Il était un point d'ancrage dans sa vie. Il avait été son mentor, son patron. Même s'il était sous ses ordres maintenant, il restait un repère. Et bien davantage. Ils avaient été amants. Ils étaient amis, si c'était le mot qui convenait. Quel que soit le terme, la définition, seul importait le lien existant entre eux. Il était dans sa vie, dans son cœur. Peu importait qu'ils aient rompu, qu'elle l'ait quitté. Elle l'avait aimé et même si leur relation actuelle était ambiguë à bien des égards, elle l'aimait toujours, quelle que soit la nature de cet attachement. Elle pouvait continuer sa route si elle le savait vivant, quelque part, même loin d'elle. Mais le savoir déchiqueté par l'explosion, réduit à quelques os calcinés, à quelques poignées de cendres diluées dans l'océan, était au-dessus de ses forces.

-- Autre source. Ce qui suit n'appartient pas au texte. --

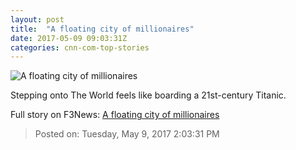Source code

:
 ```yaml
---
layout: post
title:  "A floating city of millionaires"
date: 2017-05-09 09:03:31Z
categories: cnn-com-top-stories
---
```


![A floating city of millionaires](http://i2.cdn.cnn.com/cnnnext/dam/assets/170502101242-17-the-world-cruise-super-tease.jpg)

Stepping onto The World feels like boarding a 21st-century Titanic.


Full story on F3News: [A floating city of millionaires](http://www.f3nws.com/n/jspyGJ)

> Posted on: Tuesday, May 9, 2017 2:03:31 PM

Quelque chose craqua en elle. Mourut avec lui.

Son visage était devenu un masque blême, sans expression aucune. Ses yeux étaient ternes, voilés. Elle ôta la sécurité du Sig. Son index commença doucement à presser la détente.

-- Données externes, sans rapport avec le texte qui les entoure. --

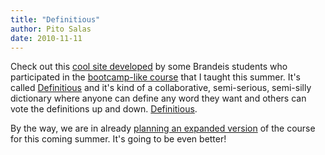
 ```yaml
---
title: "Definitious"
author: Pito Salas
date: 2010-11-11
---
```




Check out this [cool site developed](<http://definitious.com>) by some
Brandeis students who participated in the [bootcamp-like
course](<http://www.brandeis.edu/jbs/r2010programs/websservices/index.html>)
that I taught this summer. It's called [Definitious](<http://definitious.com>)
and it's kind of a collaborative, semi-serious, semi-silly dictionary where
anyone can define any word they want and others can vote the definitions up
and down. [Definitious](<http://definitious.com>).

By the way, we are in already [planning an expanded
version](<http://www.brandeis.edu/jbs/r2011programs/mobileapps/index.html>) of
the course for this coming summer. It's going to be even better!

Labo d'Abby Sciuto, un peu plus tard

Elle allait et venait, faisant les cent pas à toute vitesse, traversant et retraversant le labo. Le lieu si familier, si totalement fait pour elle, lui était devenu étranger, hostile. Elle se débattait avec cet espace qui la cernait de toute part, l'enfermant dans un carcan oppressant, dont les limites lui comprimaient le dos, la poitrine et le ventre. La peur, à l'état pur. Elle prononçait des paroles incohérentes, un mot jaillissant soudain, plus fort que les autres. Elle se figea soudain au glissement des portes vitrées qui laissaient passer le Directeur Shepard.

- Des nouvelles ? Ils ont appelé ? Est-ce que le satellite... ?

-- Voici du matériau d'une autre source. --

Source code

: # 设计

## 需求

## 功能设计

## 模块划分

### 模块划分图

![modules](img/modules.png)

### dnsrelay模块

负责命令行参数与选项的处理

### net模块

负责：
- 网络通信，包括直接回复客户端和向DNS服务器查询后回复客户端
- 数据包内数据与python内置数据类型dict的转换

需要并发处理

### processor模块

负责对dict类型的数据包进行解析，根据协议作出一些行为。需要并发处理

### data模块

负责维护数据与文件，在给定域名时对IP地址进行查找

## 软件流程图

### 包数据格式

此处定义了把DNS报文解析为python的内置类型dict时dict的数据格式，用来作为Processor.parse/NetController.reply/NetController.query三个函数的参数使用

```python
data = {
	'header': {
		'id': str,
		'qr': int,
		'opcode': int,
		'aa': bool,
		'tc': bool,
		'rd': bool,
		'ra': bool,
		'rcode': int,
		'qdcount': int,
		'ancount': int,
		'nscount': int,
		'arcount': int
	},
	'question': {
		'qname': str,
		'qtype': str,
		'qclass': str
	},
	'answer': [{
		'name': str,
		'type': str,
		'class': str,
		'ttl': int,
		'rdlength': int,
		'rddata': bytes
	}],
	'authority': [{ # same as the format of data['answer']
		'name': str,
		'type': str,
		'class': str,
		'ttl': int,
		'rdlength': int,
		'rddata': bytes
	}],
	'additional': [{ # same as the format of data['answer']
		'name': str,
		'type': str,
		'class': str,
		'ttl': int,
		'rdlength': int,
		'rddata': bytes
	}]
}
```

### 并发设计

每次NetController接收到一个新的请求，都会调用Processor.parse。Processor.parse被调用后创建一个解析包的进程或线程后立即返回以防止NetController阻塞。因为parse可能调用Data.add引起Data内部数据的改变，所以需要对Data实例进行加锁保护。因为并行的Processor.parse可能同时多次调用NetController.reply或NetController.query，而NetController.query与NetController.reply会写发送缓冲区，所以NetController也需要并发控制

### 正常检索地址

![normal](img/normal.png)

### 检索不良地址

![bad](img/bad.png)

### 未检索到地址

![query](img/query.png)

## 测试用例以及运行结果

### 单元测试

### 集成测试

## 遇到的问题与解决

Leurs regards se croisèrent.

- Non !

C'était un cri si primitif et pourtant si humain. Jenny Shepard encaissa le choc du corps contre le sien avec un soulagement désespéré. Serrer la jeune femme dans ses bras lui permettait enfin d'exprimer un peu de sa propre détresse. Si peu. Les mots à peine audibles franchirent avec peine sa gorge serrée.

- Le « Chimera » a explosé. La Navy l'a fait sauter.

Abby se sentait tomber, tomber. Sans fin. Vers un gouffre froid, sombre et sans fond. Elle chancela, ses genoux se dérobèrent. Jenny Shepard accompagna sa chute, s'agenouilla près d'elle. Elle lui en voulait presque des sanglots qui la secouaient violemment. Ses yeux à elle étaient secs. Pas d'apaisement à attendre. Juste le froid qui la gagnait petit à petit, inexorablement. Un instant, sa mémoire vint à son secours, elle sentit des bras autour d'elle, la réchauffer, la réconforter. L'impression, réelle mais si fugitive, s'enfuit, la laissant plus démunie encore. Vide. Juste habitée d'une haine farouche. Qu'elle ne pourrait jamais laver dans le sang des coupables.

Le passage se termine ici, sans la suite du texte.